6- Toksinlerden uzaklaşın
Sigara, alkol, gereksiz ilaç kullanımı, deterjanlar, şampuanlar, makyaj malzemeleri, saç boyaları, plastik kaplar, kirli hava, yüksek gerilim hatları, florlu diş macunları, alüminyumlu deodorantlar, amalgam diş dolguları, klorlu yüzme havuzları, GDO’lu paketli- katkı maddeli gıdalar, pestisitler gibi toksinler vücuda ekstra yük oluşturmakta ve bağışıklık sistemini olumsuz etkilemektedir. Bağırsaklar sağlıklı değilse sağlıklı bir bağışıklık sisteminden söz edilemez. Bağırsak florasını bozan en önemli risk faktörleri gereksiz kullanılan antibiyotikler, antibiyotik içeren hayvansal gıdalar, pestisitler, paketli, katkı maddeli, hazır, glüten içeriği yüksek gıdalar ve uzamış strestir. Bu nedenle bağırsak florasını bozabilecek gıdalardan mümkün olduğunca uzak durun. Yoğurt, kefir, turşu gibi fermente gıdaların ve bol lifli sebze-meyvelerin tüketimi dost bakterilerimizi besleyerek bağışıklık sistemini destekler.
7- Gelişigüzel vitamin kullanmayın
Enzimlerin, hormonların, biyokimyasal işlevlerin yapılabilmesi için vücudun vitamin ve minerallere ihtiyacı vardır. D vitamini, B kompleks vitaminleri, C vitamini yanında magnezyum, selenyum, çinko, bakır, demir gibi mineraller vücudun olmazsa olmazlarıdır. Ancak vitamin ve mineraller birlikte çalıştıklarından, birinin fazla tüketilmesi diğerinin azalmasına yol açabilir. Doktor kontrolü olmadan hiçbir vitamin ve mineral gelişigüzel kullanılmamalıdır. Aksi taktirde uzun vadede ciddi tehlikelere yol açabilir.
8- Nefes egzersizi yapın, gülmeyi unutmayın!

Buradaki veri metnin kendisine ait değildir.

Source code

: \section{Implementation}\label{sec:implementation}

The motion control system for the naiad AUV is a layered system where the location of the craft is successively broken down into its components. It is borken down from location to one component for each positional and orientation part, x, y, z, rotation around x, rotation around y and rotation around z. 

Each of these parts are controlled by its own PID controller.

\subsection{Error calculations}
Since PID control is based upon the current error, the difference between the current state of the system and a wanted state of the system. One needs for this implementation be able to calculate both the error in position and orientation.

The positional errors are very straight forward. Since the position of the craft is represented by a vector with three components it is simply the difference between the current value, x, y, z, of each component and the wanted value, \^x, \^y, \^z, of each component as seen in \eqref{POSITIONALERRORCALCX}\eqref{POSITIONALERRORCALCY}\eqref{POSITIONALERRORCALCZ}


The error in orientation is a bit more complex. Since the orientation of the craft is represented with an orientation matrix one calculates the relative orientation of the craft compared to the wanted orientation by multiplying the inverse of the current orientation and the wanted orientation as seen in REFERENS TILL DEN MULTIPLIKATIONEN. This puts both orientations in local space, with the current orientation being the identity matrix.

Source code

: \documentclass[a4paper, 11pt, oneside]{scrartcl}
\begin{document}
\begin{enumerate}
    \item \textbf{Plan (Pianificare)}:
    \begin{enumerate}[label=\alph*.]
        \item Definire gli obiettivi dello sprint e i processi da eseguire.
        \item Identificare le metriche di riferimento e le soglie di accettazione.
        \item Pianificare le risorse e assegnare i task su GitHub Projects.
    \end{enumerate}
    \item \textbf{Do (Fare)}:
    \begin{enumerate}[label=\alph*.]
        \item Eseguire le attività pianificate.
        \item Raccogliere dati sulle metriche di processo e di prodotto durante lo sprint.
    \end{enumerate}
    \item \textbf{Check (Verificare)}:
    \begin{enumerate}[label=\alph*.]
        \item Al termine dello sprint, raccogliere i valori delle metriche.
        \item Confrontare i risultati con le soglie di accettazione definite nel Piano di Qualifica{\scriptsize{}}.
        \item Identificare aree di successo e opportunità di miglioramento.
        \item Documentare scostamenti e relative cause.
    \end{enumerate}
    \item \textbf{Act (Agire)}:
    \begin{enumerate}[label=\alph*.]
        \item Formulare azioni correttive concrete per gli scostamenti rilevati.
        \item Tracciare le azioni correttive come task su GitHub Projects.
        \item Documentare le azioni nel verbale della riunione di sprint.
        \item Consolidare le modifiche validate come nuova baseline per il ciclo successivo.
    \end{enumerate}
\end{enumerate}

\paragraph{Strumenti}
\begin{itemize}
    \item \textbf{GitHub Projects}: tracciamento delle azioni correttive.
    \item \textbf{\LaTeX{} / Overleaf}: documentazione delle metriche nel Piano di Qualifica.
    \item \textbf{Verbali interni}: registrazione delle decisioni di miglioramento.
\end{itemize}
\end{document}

Yoga, meditasyon, nefes egzersizlerinin sağlığa faydaları yapılan çalışmalarla gösterilmiştir. Dolaşım, sindirim, sinir ve endokrin sistemi uyararak bağışıklık sistemini aktive ederler. Nefes egzersizleri ile diyaframın uyarılması bizi sakinleştiren, uyutan, iyileştiren, sindirim sitemimizi çalıştıran parasempatik sinir sisteminin uyarılmasını sağlar. Kahkaha atmak da vagus sinirini uyararak stresi, kaslardaki gerginliği azaltır, bağışıklığı artırır.